B. Ball, for appellee.

Paul Ward, Associate Justice.

The main issue in this litigation is who is entitled to the proceeds of a life insurance policy.

O. D. York carried a $2,000 insurance policy made payable at his death to his wife who is the appellee herein. On August 20, 1955 appellee inflicted- knife wounds on York which resulted in his death a few days later. Ada York was appointed administratrix of York’s estate, and as such filed a complaint against the carrier insurance company and appellee for the proceeds of the policy. The complaint alleged that since *305appellee maliciously and wilfully inflicted the mortal wounds upon York she is disqualified under the law to receive the proceeds of the insurance policy, and that the insurer is ready and willing to pay the proper amount to the rightful owner. Appellee denied all material allegations and claimed the proceeds of the policy as the named beneficiary. The trial resulted in a verdict in favor of appellee, and from the judgment entered thereon appellant prosecutes this appeal.

The only ground urged for a reversal is that there is no substantial evidence to sustain the jury’s verdict. This case is similar in many respects to the case of Ada York, Administratrix v. Dorothy Marie Hampton, 229 Ark. 301, 314 S. W. 2d 480, decided by us this day to which reference is hereby made. The same principal of law applies to both cases.

There is in the record, we think, substantial evidence to support the verdict. Appellee cut the deceased on the left arm with a knife in front of their own home sometime around 12 o’clock at night. He was promptly sent to the hospital where the doctor attempted to stop the flow of blood from an artery. On August 24, York began to hemorihage and during an attempt to tie off the artery he died.

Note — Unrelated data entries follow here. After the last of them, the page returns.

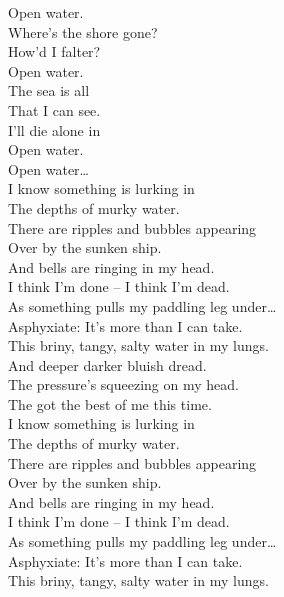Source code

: Open water. \\
Where's the shore gone? \\
How'd I falter? \\
Open water. \\

The sea is all \\
That I can see. \\
I'll die alone in \\
Open water. \\

Open water… \\

I know something is lurking in \\
The depths of murky water. \\
There are ripples and bubbles appearing \\
Over by the sunken ship. \\

And bells are ringing in my head. \\
I think I'm done -- I think I'm dead. \\
As something pulls my paddling leg under… \\

Asphyxiate: It's more than I can take. \\
This briny, tangy, salty water in my lungs. \\

And deeper darker bluish dread. \\
The pressure's squeezing on my head. \\
The  got the best of me this time. \\

I know something is lurking in \\
The depths of murky water. \\
There are ripples and bubbles appearing \\
Over by the sunken ship. \\

And bells are ringing in my head. \\
I think I'm done -- I think I'm dead. \\
As something pulls my paddling leg under… \\

Asphyxiate: It's more than I can take. \\
This briny, tangy, salty water in my lungs. \\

On the late afternoon of August 20 it seems appellee and some friends went to a cafe where they got sandwiches. The deceased also came to the cafe but soon returned home. Later when appellee and her friends approached the house the deceased told appellee to come on home. Appellee and one of her friends said she told him she would be there soon, but another witness said appellee replied: “I will be back when I get good and ready.” At about this time the deceased started towards appellee with a stick when appellee cut him on the arm with a knife. The sister testified that about two weeks before the affray she heard appellee say: “Don’t lose my knife because I am going to mess O. D. up with it”, meaning the deceased. Another witness said she was in a store when appellee bought a knife' when appellee said she had told appellant she was going *306to kill her husband. Appellee denied making these statements, and said she had carried a knife a long time like most colored women. Appellee testified: “At the time I cut him he hit me with a stick. I was going to get some barbecue and he asked me to come home and he insisted and cursed me and grabbed a stick and started toward me. I stood there and the reason I did not get out of the way I knew he would catch me. "When he hit me with the stick, I cut him. I felt I was in danger. I don’t know what size stick he hit me with. It knocked a hole in my head. I did not intend to kill deceased. I tried to keep him off of me. He had whipped me before and I had plenty of excuses to cut him before.” She further stated that she used the knife in Self defense. A witness who was present stated that appellee was not looking at the deceased when he hit her, but she might have seen him before he got to her; that the force of the blow did not knock appellee down but that she was bleeding at the head.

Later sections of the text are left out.